L'ottavo nano aspetta fino a questo punto per intercettare il mio sguardo. Lui ha idee del tutto diverse e deve essere anche telepate se riesco ad indovinare i suoi suggerimenti senza che egli debba proferire parola.
Ribadisce la sua posizione, afferma che il lieto fine di cui sopra è impensabile; che è disposto a sovvenzionare personalmente il fumetto, a fare anche una battaglia legale per impugnare la storia e strapparla alla società, che conosce i migliori avvocati, che ha i soldi per pagarli e per pagare quelli della controparte affinchè perdano.
Dice tutte queste cose e altre ancora, non dicendo nulla.
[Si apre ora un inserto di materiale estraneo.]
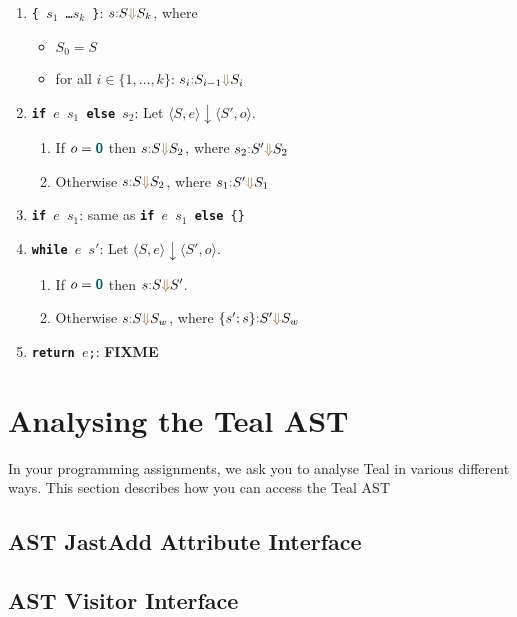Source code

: \documentclass{article}
\newcommand{\tuple}[1]{\ensuremath{\langle #1 \rangle}}
\newcommand{\vterminal}[1]{\textsf{\textcolor{dgreen}{\texttt{#1}}}}
\newcommand{\Ckw}[1]{{\textsf{\textbf{#1}}}}
\newcommand{\Vint}[1]{{\textsf{\textcolor{dcyan}{\textbf{#1}}}}}
\newcommand{\SEVAL}[3]{#1\textcolor{dorange}{:} #2\textcolor{dorange}{\Downarrow}#3}
\begin{document}
\begin{enumerate}
\begin{enumerate}
    \item \vterminal{\{ $s_1$ \ldots $s_k$ \}}: $\SEVAL{s}{S}{S_k}$, where
      \begin{itemize}
        \item $S_0 = S$
        \item for all $i \in \{1, \ldots, k\}$: $\SEVAL{s_i}{S_{i-1}}{S_i}$
      \end{itemize}
    \item \vterminal{\Ckw{if} $e$ $s_1$ \Ckw{else} $s_2$}: Let $\tuple{S, e} \downarrow \tuple{S', o}$.
      \begin{enumerate}
        \item If $o = \Vint{0}$ then $\SEVAL{s}{S}{S_2}$, where $\SEVAL{s_2}{S'}{S_2}$
        \item Otherwise $\SEVAL{s}{S}{S_2}$, where $\SEVAL{s_1}{S'}{S_1}$
      \end{enumerate}
    \item \vterminal{\Ckw{if} $e$ $s_1$}: same as \vterminal{\Ckw{if} $e$ $s_1$ \Ckw{else} \{\}}
    \item \vterminal{\Ckw{while} $e$ $s'$}: Let $\tuple{S, e} \downarrow \tuple{S', o}$.
      \begin{enumerate}
        \item If $o = \Vint{0}$ then $\SEVAL{s}{S}{S'}$.
        \item Otherwise $\SEVAL{s}{S}{S_w}$, where $\SEVAL{\{ s'; s \}}{S'}{S_w}$
      \end{enumerate}
    \item \vterminal{\Ckw{return} $e$;}: \textbf{FIXME}
  \end{enumerate}
\end{enumerate}


\section{Analysing the Teal AST}
In your programming assignments, we ask you to analyse Teal in various different ways.
This section describes how you can access the Teal AST

\subsection{AST JastAdd Attribute Interface}

\subsection{AST Visitor Interface}
\end{document}
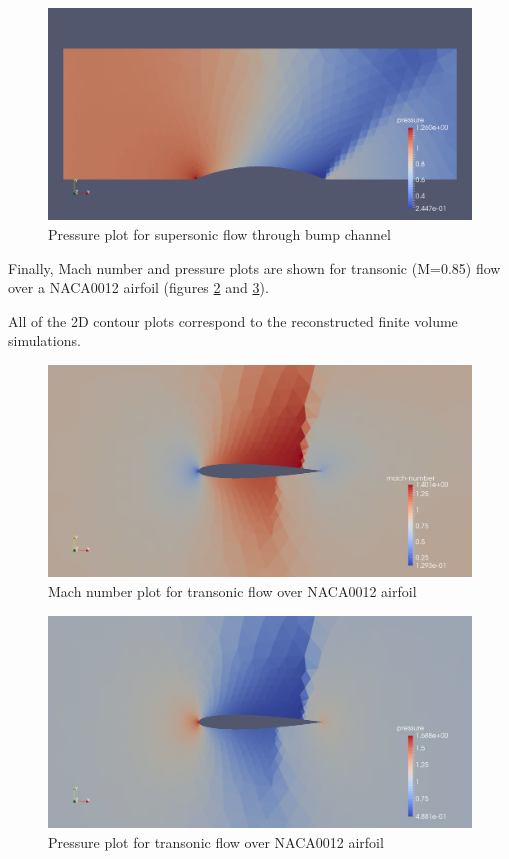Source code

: \documentclass[letterpaper,twoside,12pt]{article}
\begin{document}
\begin{figure}[!H]
\centering
\includegraphics[scale=.25]{bump-2-pressure}
\caption{Pressure plot for supersonic flow through bump channel}
\label{bump-pressure}
\end{figure}

Finally, Mach number and pressure plots are shown for transonic (M=0.85) flow over a NACA0012 airfoil (figures \ref{naca-mach} and \ref{naca-pressure}).

All of the 2D contour plots correspond to the reconstructed finite volume simulations.

\begin{figure}[!H]
	\centering
	\includegraphics[scale=.25]{naca12-2-mach}
	\caption{Mach number plot for transonic flow over NACA0012 airfoil}
	\label{naca-mach}
\end{figure}

\begin{figure}[!H]
	\centering
	\includegraphics[scale=.25]{naca12-2-pressure}
	\caption{Pressure plot for transonic flow over NACA0012 airfoil}
	\label{naca-pressure}
\end{figure}
\end{document}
Non è che mi faccia un'impressione molto buona. Mi dà la sensazione che se lo assecondassi finirebbe coll'obbligarmi a scrivere la storia che esattamente lui vorrebbe leggere e vedere propinata al pubblico, in cui da un'episodio all'altro a campeggiare sono lui e la sua famiglia. Mi dà anche l'impressione di volermi avvertire che i suoi sono più di semplici suggerimenti. Ecco sì i suoi suggerimenti, i suoi consigli, le sue proposte sono la bambolina esterna di un sistema cinese che cela al suo interno nè più nè meno che intimidazioni. E' come se dicesse: "hai visto? Non ci facciamo frenare dall'uomo col rubino e dalla sua banda di pagliacci, figurarsi se non sappiamo trattare un pesce piccolo come te". E anche : "fai come ti diciamo noi, fai come ti dico io soprattutto, e vedrai che non avrai da preoccuparti di niente".
Mentre, finalmente, mi allontano dall'edificio mi accorgo di non avere poi così sete. Si è fatto tardi e mi attende una notte di lavoro. Penso che se non avessi incontrato l'ottavo nano e non l'avessi fissato negli occhi, avrei avuto di lui un 'immagine diversa e senz'altro migliore di quella che mi porto a casa; penso che forse il mondo di superficie lo ha cambiato rendendolo diverso da quello che era, così come, parlo dello stesso mondo, deve aver cambiato e trasformato il capo: di lui dicono, quelli che l'hanno conosciuto tempo fa, che era un giovane entusiasta, per quanto già allora esageratamente ambizioso. Mi chiedo che senso abbia lasciare un padrone per trovarsene un altro, riflessione degna di Alack Sinner fra l'altro.
Penso anche che comunque vada a finire tutta questa faccenda io sono comunque destinato a perdere: perdo se vince il capo, ma perdo anche se vince l'ottavo nano.
Ma soprattutto penso che abbandonare la costante sorveglianza nei confronti dell'ex Paul Garret da parte dei nani, sia stata un'imperdonabile imprudenza: se mr. Kelly, di fronte ad un'insuperabile difficoltà, avesse soffiato nel notorio fischietto, nessuno di loro avrebbe potuto sentirlo.
A patto che quei signori vestiti da monaci fossero effettivamente i sette nani.